Examine using spacy

Question

Examine using spacy

rafelafrance opened this issue 5 years ago · comments

It looks like spacy may handle all of the token and pattern types so far. If this is true and it simplifies my code then I should replace my parsers with spacy entities, pipelines, etc. Additionally, I'll be able to separate each parser set into its own repository which will reduce simplify the projects.

Spacy will almost certainly handle label_babel and efloras parsing, however, I do have concerns about vertnet parsing. Testing it on the new bat parsers should prove this one way or another.

Note to self: Having extensive test suites is proving to be critical to this project's success.

The advantages to using spacy are numerous (these are just some of them):

I can leverage a team of experts in NLP who are developing NLP infrastructure full-time
There are numerous resources for tricky NLP problems on the web using spacy
I don't have to reinvent the wheel for everything: word vectors, NLP pipelines, etc.
I can quickly bring to bear many more NLP techniques
Matching on linguistic aspects of words like: Parts of speech etc.
more

The advantages to keeping stacked regex:

I own the code and can change things to suit my needs without hassle
I know it works on my problem set
It's fun to develop. Well that's not really a "reason" except that it keeps my motivation up to do this

rafe · Answer 1 · Fri Jan 17 2020 19:30:46 GMT+0800 (China Standard Time)

I have completed the Vernet sex trait parser and it works pretty well.
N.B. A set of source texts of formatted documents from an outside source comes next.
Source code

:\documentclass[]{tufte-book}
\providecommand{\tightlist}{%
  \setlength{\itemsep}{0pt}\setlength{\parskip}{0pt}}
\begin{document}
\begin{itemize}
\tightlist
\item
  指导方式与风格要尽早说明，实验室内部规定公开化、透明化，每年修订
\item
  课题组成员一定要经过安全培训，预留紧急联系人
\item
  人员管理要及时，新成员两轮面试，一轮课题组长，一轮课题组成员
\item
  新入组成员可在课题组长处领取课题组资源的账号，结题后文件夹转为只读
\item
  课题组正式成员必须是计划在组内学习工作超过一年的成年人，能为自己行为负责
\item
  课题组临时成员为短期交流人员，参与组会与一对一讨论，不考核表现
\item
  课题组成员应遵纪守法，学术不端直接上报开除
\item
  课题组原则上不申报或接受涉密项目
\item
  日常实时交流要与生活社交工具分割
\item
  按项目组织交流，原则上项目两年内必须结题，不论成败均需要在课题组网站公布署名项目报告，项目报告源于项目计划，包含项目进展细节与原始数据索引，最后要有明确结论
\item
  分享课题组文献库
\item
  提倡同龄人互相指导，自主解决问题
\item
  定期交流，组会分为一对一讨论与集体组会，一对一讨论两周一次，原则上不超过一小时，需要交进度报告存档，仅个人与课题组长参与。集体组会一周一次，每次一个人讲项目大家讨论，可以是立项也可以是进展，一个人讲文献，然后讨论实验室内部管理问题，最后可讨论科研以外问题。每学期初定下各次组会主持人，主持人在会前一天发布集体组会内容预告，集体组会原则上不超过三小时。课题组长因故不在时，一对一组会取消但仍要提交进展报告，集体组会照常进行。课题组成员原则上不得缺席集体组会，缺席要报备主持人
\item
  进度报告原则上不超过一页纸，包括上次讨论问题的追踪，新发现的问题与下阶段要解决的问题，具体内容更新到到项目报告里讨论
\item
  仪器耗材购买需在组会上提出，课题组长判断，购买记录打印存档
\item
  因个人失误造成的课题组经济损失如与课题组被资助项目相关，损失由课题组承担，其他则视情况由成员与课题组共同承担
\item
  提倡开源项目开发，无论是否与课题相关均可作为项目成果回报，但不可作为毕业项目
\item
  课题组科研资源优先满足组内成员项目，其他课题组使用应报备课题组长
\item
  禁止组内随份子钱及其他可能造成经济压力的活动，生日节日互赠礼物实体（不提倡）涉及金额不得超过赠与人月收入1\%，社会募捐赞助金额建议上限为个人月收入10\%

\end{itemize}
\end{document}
The only major issue is the lack the the ability to tag tokens in rules in a way that is analogous to using regular expression capture groups. The problem has hit other people and the spacy team has an open issue for it. If they deliver this issue then the code for probing for tokens in entities will go away and the trait getter functions will be greatly simplified.

See spacy issue Sub-pattern labeling for pattern matcher 3275

I'm going to try some more complicated trait parsers now. If I can find a workaround for the above issue then I'll adopt spacy now. If I can't then I'll wait until the above issue is solved.

rafe · Answer 2 · Tue Jan 28 2020 00:26:02 GMT+0800 (China Standard Time)

I'm going to try to add a custom entity (trait) recognizer pipeline step to Spacy to do what I need.

rafe · Answer 3 · Tue Jan 28 2020 23:56:21 GMT+0800 (China Standard Time)

It's probably because I don't understand the appropriate strategies for using the Spacy rulers (matcher, phrase matcher, & entity) but this isn't working -- not for the lack of trying tho. Which is too bad because Spacy is a stellar project & there's a lot that I learned when reading its code. I still want to circle back to it at a later date.

In the mean time I'm going to open issues for allowing me to use lemmatization and parts of speech tagging, etc. with the stacked regular expression. I'm going to need to use tokens as bytes and probably migrate the code to Cython.